**Task description:** Without including the pictures, copy out every line below.

**Records supplied:**
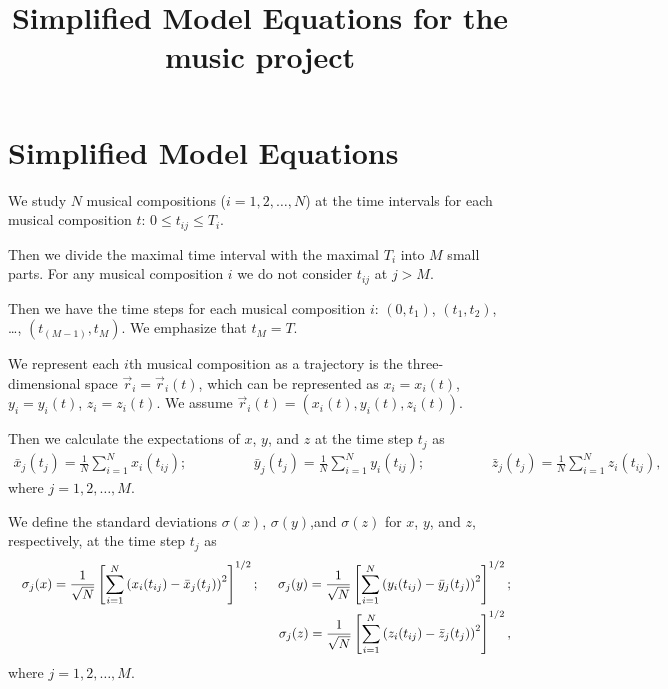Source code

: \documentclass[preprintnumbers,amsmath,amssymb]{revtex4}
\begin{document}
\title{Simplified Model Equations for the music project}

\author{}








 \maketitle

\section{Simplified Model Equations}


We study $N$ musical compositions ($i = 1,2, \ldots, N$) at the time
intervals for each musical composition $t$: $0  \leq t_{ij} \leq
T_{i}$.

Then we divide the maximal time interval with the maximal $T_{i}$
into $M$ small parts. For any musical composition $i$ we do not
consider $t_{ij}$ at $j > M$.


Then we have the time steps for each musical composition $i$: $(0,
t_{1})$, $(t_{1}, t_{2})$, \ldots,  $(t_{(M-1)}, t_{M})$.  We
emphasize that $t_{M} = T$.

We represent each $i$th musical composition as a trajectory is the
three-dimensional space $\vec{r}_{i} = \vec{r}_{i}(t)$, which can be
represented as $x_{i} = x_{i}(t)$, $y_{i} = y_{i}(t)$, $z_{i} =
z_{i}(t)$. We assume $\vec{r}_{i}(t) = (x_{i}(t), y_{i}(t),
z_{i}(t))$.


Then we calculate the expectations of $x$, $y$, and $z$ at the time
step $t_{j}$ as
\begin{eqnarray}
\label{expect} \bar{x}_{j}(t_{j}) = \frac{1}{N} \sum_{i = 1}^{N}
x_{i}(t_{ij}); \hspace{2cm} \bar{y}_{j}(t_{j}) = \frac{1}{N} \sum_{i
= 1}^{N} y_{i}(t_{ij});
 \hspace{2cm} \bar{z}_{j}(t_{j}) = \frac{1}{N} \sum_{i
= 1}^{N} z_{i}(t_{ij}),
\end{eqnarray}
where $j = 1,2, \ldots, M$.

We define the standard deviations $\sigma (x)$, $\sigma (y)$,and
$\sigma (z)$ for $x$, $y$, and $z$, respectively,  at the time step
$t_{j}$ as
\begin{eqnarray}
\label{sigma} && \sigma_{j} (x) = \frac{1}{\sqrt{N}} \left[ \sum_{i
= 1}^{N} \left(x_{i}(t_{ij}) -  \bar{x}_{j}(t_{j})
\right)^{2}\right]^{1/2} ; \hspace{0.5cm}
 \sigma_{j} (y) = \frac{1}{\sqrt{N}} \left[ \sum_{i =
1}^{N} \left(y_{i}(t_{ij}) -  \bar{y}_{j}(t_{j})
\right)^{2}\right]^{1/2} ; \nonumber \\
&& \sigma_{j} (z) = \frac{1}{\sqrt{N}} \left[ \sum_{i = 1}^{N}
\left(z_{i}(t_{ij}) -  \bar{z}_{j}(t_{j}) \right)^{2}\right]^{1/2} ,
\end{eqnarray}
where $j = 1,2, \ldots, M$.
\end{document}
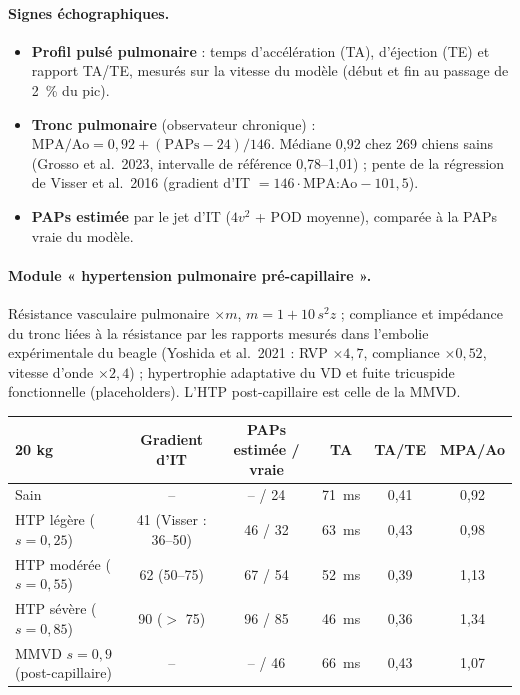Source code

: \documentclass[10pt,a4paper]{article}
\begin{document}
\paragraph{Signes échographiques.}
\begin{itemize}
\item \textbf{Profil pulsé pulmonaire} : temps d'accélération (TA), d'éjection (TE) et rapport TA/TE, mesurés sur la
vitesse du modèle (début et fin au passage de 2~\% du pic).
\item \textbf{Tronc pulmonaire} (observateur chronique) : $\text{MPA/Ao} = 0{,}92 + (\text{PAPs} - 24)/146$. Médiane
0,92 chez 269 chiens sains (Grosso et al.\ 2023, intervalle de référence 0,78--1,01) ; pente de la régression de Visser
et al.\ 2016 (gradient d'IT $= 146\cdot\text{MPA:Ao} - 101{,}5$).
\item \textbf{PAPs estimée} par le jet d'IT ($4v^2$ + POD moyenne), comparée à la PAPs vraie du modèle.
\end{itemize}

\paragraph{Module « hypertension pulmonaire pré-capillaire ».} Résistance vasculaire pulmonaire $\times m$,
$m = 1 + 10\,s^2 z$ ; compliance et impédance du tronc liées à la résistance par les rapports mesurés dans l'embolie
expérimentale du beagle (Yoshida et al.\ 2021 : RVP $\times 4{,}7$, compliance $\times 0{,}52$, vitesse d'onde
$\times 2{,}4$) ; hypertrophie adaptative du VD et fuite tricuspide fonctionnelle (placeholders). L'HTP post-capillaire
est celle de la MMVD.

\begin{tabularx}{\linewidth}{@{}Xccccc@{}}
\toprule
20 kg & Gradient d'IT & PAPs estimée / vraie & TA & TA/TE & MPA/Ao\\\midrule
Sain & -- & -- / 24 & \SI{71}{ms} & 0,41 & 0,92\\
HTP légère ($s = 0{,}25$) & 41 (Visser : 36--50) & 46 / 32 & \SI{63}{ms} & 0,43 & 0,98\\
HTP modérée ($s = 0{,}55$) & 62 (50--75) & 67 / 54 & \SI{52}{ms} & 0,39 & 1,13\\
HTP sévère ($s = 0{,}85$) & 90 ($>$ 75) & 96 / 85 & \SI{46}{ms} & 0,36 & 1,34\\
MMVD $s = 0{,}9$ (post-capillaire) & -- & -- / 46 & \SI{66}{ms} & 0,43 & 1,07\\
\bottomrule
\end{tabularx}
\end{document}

**Task solution:**
Source code

: \documentclass[preprintnumbers,amsmath,amssymb]{revtex4}
\begin{document}
\title{Simplified Model Equations for the music project}

\author{}








 \maketitle

\section{Simplified Model Equations}


We study $N$ musical compositions ($i = 1,2, \ldots, N$) at the time
intervals for each musical composition $t$: $0  \leq t_{ij} \leq
T_{i}$.

Then we divide the maximal time interval with the maximal $T_{i}$
into $M$ small parts. For any musical composition $i$ we do not
consider $t_{ij}$ at $j > M$.


Then we have the time steps for each musical composition $i$: $(0,
t_{1})$, $(t_{1}, t_{2})$, \ldots,  $(t_{(M-1)}, t_{M})$.  We
emphasize that $t_{M} = T$.

We represent each $i$th musical composition as a trajectory is the
three-dimensional space $\vec{r}_{i} = \vec{r}_{i}(t)$, which can be
represented as $x_{i} = x_{i}(t)$, $y_{i} = y_{i}(t)$, $z_{i} =
z_{i}(t)$. We assume $\vec{r}_{i}(t) = (x_{i}(t), y_{i}(t),
z_{i}(t))$.


Then we calculate the expectations of $x$, $y$, and $z$ at the time
step $t_{j}$ as
\begin{eqnarray}
\label{expect} \bar{x}_{j}(t_{j}) = \frac{1}{N} \sum_{i = 1}^{N}
x_{i}(t_{ij}); \hspace{2cm} \bar{y}_{j}(t_{j}) = \frac{1}{N} \sum_{i
= 1}^{N} y_{i}(t_{ij});
 \hspace{2cm} \bar{z}_{j}(t_{j}) = \frac{1}{N} \sum_{i
= 1}^{N} z_{i}(t_{ij}),
\end{eqnarray}
where $j = 1,2, \ldots, M$.

We define the standard deviations $\sigma (x)$, $\sigma (y)$,and
$\sigma (z)$ for $x$, $y$, and $z$, respectively,  at the time step
$t_{j}$ as
\begin{eqnarray}
\label{sigma} && \sigma_{j} (x) = \frac{1}{\sqrt{N}} \left[ \sum_{i
= 1}^{N} \left(x_{i}(t_{ij}) -  \bar{x}_{j}(t_{j})
\right)^{2}\right]^{1/2} ; \hspace{0.5cm}
 \sigma_{j} (y) = \frac{1}{\sqrt{N}} \left[ \sum_{i =
1}^{N} \left(y_{i}(t_{ij}) -  \bar{y}_{j}(t_{j})
\right)^{2}\right]^{1/2} ; \nonumber \\
&& \sigma_{j} (z) = \frac{1}{\sqrt{N}} \left[ \sum_{i = 1}^{N}
\left(z_{i}(t_{ij}) -  \bar{z}_{j}(t_{j}) \right)^{2}\right]^{1/2} ,
\end{eqnarray}
where $j = 1,2, \ldots, M$.
\end{document}
Source code

: \documentclass[10pt,a4paper]{article}
\begin{document}
\paragraph{Signes échographiques.}
\begin{itemize}
\item \textbf{Profil pulsé pulmonaire} : temps d'accélération (TA), d'éjection (TE) et rapport TA/TE, mesurés sur la
vitesse du modèle (début et fin au passage de 2~\% du pic).
\item \textbf{Tronc pulmonaire} (observateur chronique) : $\text{MPA/Ao} = 0{,}92 + (\text{PAPs} - 24)/146$. Médiane
0,92 chez 269 chiens sains (Grosso et al.\ 2023, intervalle de référence 0,78--1,01) ; pente de la régression de Visser
et al.\ 2016 (gradient d'IT $= 146\cdot\text{MPA:Ao} - 101{,}5$).
\item \textbf{PAPs estimée} par le jet d'IT ($4v^2$ + POD moyenne), comparée à la PAPs vraie du modèle.
\end{itemize}

\paragraph{Module « hypertension pulmonaire pré-capillaire ».} Résistance vasculaire pulmonaire $\times m$,
$m = 1 + 10\,s^2 z$ ; compliance et impédance du tronc liées à la résistance par les rapports mesurés dans l'embolie
expérimentale du beagle (Yoshida et al.\ 2021 : RVP $\times 4{,}7$, compliance $\times 0{,}52$, vitesse d'onde
$\times 2{,}4$) ; hypertrophie adaptative du VD et fuite tricuspide fonctionnelle (placeholders). L'HTP post-capillaire
est celle de la MMVD.

\begin{tabularx}{\linewidth}{@{}Xccccc@{}}
\toprule
20 kg & Gradient d'IT & PAPs estimée / vraie & TA & TA/TE & MPA/Ao\\\midrule
Sain & -- & -- / 24 & \SI{71}{ms} & 0,41 & 0,92\\
HTP légère ($s = 0{,}25$) & 41 (Visser : 36--50) & 46 / 32 & \SI{63}{ms} & 0,43 & 0,98\\
HTP modérée ($s = 0{,}55$) & 62 (50--75) & 67 / 54 & \SI{52}{ms} & 0,39 & 1,13\\
HTP sévère ($s = 0{,}85$) & 90 ($>$ 75) & 96 / 85 & \SI{46}{ms} & 0,36 & 1,34\\
MMVD $s = 0{,}9$ (post-capillaire) & -- & -- / 46 & \SI{66}{ms} & 0,43 & 1,07\\
\bottomrule
\end{tabularx}
\end{document}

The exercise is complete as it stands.